> _THE TASK_:
What lines below contain the string "mkdir"? List them all.

************

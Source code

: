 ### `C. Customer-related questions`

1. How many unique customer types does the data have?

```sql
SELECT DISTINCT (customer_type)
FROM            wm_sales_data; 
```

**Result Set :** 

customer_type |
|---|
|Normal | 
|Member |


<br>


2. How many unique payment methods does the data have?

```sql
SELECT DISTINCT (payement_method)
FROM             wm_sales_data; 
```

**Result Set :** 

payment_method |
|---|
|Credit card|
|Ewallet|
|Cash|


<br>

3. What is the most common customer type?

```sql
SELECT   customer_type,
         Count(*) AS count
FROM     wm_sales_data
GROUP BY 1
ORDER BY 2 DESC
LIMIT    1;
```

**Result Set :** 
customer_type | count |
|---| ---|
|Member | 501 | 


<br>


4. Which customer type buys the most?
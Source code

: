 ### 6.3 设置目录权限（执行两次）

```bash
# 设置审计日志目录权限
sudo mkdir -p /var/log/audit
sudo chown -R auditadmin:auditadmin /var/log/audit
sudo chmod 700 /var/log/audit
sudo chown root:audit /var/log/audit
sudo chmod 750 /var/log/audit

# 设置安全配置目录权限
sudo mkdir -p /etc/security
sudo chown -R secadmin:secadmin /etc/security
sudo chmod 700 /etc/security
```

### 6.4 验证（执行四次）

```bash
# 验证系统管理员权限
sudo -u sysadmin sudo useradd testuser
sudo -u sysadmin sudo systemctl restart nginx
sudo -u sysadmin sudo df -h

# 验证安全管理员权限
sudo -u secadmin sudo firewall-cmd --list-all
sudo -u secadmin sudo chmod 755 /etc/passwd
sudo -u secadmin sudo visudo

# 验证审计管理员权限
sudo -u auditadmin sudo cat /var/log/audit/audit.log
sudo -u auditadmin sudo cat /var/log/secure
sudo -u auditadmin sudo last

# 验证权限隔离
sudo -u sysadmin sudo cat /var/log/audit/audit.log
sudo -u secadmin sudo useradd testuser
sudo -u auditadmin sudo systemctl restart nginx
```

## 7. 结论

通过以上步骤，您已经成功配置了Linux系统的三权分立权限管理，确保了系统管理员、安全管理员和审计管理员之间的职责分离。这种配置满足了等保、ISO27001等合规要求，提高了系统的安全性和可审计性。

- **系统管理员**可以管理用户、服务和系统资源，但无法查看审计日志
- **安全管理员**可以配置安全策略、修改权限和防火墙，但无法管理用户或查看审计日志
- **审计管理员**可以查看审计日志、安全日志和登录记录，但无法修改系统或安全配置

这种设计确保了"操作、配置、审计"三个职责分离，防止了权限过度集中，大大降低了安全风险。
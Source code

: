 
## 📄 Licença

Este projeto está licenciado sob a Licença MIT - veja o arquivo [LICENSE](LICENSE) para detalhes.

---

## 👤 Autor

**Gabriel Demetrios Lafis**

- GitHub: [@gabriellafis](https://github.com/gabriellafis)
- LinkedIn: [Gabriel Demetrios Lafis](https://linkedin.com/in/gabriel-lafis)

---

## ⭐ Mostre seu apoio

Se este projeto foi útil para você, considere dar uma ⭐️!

************

> _RESPONSE TO THE EXERCISE_:
sudo mkdir -p /var/log/audit
sudo mkdir -p /etc/security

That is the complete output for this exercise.